[Records drawn from a dataset]
--*--

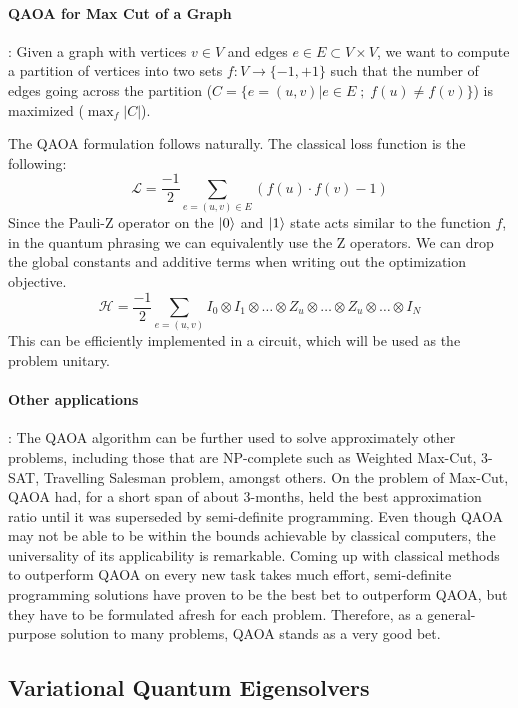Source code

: \paragraph*{QAOA for Max Cut of a Graph}: Given a graph with vertices $v \in V$ and edges $e \in E \subset V \times V$, we want to compute a partition of vertices into two sets $f: V \rightarrow \{-1, +1\}$ such that the number of edges going across the partition ($C = \{ e = (u, v) | e \in E \;;\; f(u) \neq f(v) \}$) is maximized ($\max_{f} |C|$).

The QAOA formulation follows naturally. The classical loss function is the following:
\begin{equation}
    \mathcal{L} = \frac{-1}{2} \sum_{e = (u, v) \in E} (f(u) \cdot f(v) - 1)
\end{equation}
Since the Pauli-Z operator on the $\ket{0}$ and $\ket{1}$ state acts similar to the function $f$, in the quantum phrasing we can equivalently use the Z operators. We can drop the global constants and additive terms when writing out the optimization objective.
\begin{equation}
    \mathcal{H} = \frac{-1}{2} \sum_{e = (u, v)} I_0 \otimes I_1 \otimes \ldots \otimes Z_u \otimes \ldots \otimes Z_u \otimes \ldots \otimes I_N
\end{equation}
This can be efficiently implemented in a circuit, which will be used as the problem unitary.

\paragraph*{Other applications}: The QAOA algorithm can be further used to solve approximately other problems, including those that are NP-complete such as Weighted Max-Cut, 3-SAT, Travelling Salesman problem, amongst others. On the problem of Max-Cut, QAOA had, for a short span of about 3-months, held the best approximation ratio until it was superseded by semi-definite programming. Even though QAOA may not be able to be within the bounds achievable by classical computers, the universality of its applicability is remarkable. Coming up with classical methods to outperform QAOA on every new task takes much effort, semi-definite programming solutions have proven to be the best bet to outperform QAOA, but they have to be formulated afresh for each problem. Therefore, as a general-purpose solution to many problems, QAOA stands as a very good bet.


\subsection{Variational Quantum Eigensolvers}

--*--

_WORK REQUEST_
Output exactly the lines above, from the one holding "This can be" through the end of the data, including the first and last.

_YOUR SOLUTION_
This can be efficiently implemented in a circuit, which will be used as the problem unitary.

\paragraph*{Other applications}: The QAOA algorithm can be further used to solve approximately other problems, including those that are NP-complete such as Weighted Max-Cut, 3-SAT, Travelling Salesman problem, amongst others. On the problem of Max-Cut, QAOA had, for a short span of about 3-months, held the best approximation ratio until it was superseded by semi-definite programming. Even though QAOA may not be able to be within the bounds achievable by classical computers, the universality of its applicability is remarkable. Coming up with classical methods to outperform QAOA on every new task takes much effort, semi-definite programming solutions have proven to be the best bet to outperform QAOA, but they have to be formulated afresh for each problem. Therefore, as a general-purpose solution to many problems, QAOA stands as a very good bet.


\subsection{Variational Quantum Eigensolvers}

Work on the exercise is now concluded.